-- What is needed --
Would you transcribe each entry that follows word for word, minus the images?

====== Exercise materials ======

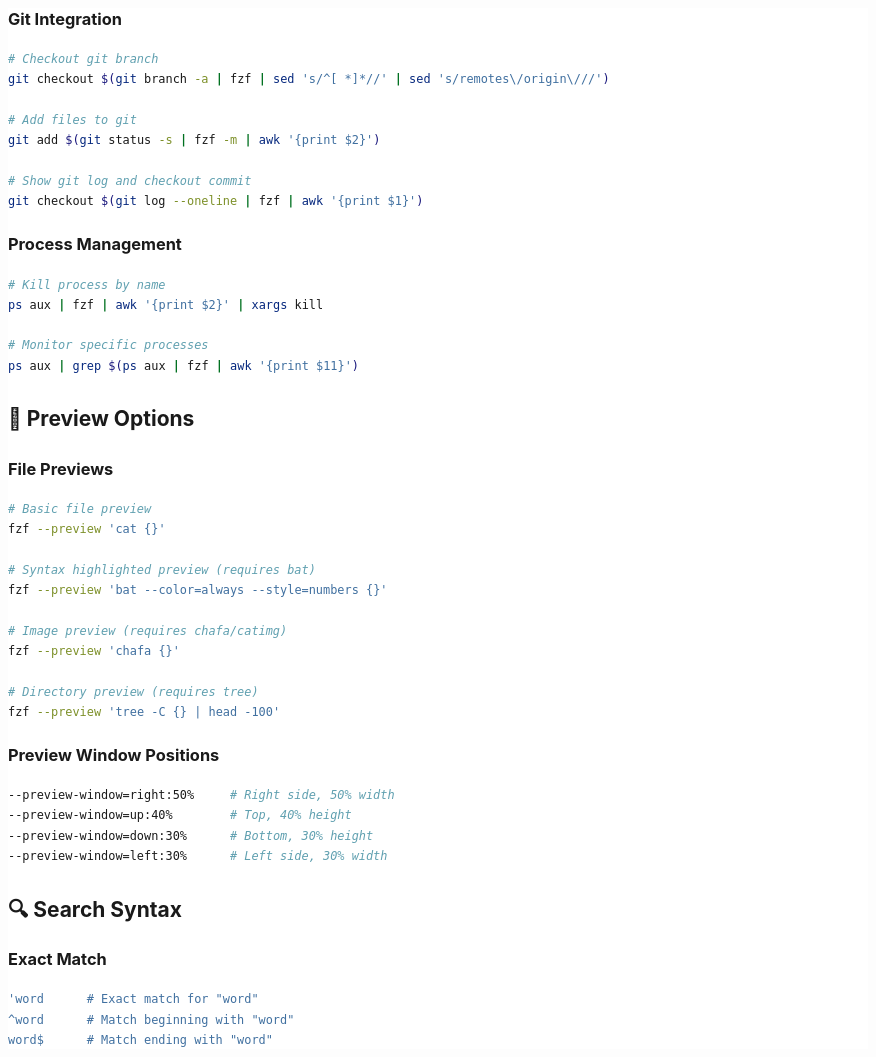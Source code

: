 
### Git Integration
```bash
# Checkout git branch
git checkout $(git branch -a | fzf | sed 's/^[ *]*//' | sed 's/remotes\/origin\///')

# Add files to git
git add $(git status -s | fzf -m | awk '{print $2}')

# Show git log and checkout commit
git checkout $(git log --oneline | fzf | awk '{print $1}')
```

### Process Management
```bash
# Kill process by name
ps aux | fzf | awk '{print $2}' | xargs kill

# Monitor specific processes
ps aux | grep $(ps aux | fzf | awk '{print $11}')
```

## 🎨 Preview Options

### File Previews
```bash
# Basic file preview
fzf --preview 'cat {}'

# Syntax highlighted preview (requires bat)
fzf --preview 'bat --color=always --style=numbers {}'

# Image preview (requires chafa/catimg)
fzf --preview 'chafa {}'

# Directory preview (requires tree)
fzf --preview 'tree -C {} | head -100'
```

### Preview Window Positions
```bash
--preview-window=right:50%     # Right side, 50% width
--preview-window=up:40%        # Top, 40% height
--preview-window=down:30%      # Bottom, 30% height
--preview-window=left:30%      # Left side, 30% width
```

## 🔍 Search Syntax

### Exact Match
```bash
'word      # Exact match for "word"
^word      # Match beginning with "word"
word$      # Match ending with "word"
```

======

-- Exercise output --
Source code

: 
### Git Integration
```bash
# Checkout git branch
git checkout $(git branch -a | fzf | sed 's/^[ *]*//' | sed 's/remotes\/origin\///')

# Add files to git
git add $(git status -s | fzf -m | awk '{print $2}')

# Show git log and checkout commit
git checkout $(git log --oneline | fzf | awk '{print $1}')
```

### Process Management
```bash
# Kill process by name
ps aux | fzf | awk '{print $2}' | xargs kill

# Monitor specific processes
ps aux | grep $(ps aux | fzf | awk '{print $11}')
```

## 🎨 Preview Options

### File Previews
```bash
# Basic file preview
fzf --preview 'cat {}'

# Syntax highlighted preview (requires bat)
fzf --preview 'bat --color=always --style=numbers {}'

# Image preview (requires chafa/catimg)
fzf --preview 'chafa {}'

# Directory preview (requires tree)
fzf --preview 'tree -C {} | head -100'
```

### Preview Window Positions
```bash
--preview-window=right:50%     # Right side, 50% width
--preview-window=up:40%        # Top, 40% height
--preview-window=down:30%      # Bottom, 30% height
--preview-window=left:30%      # Left side, 30% width
```

## 🔍 Search Syntax

### Exact Match
```bash
'word      # Exact match for "word"
^word      # Match beginning with "word"
word$      # Match ending with "word"
```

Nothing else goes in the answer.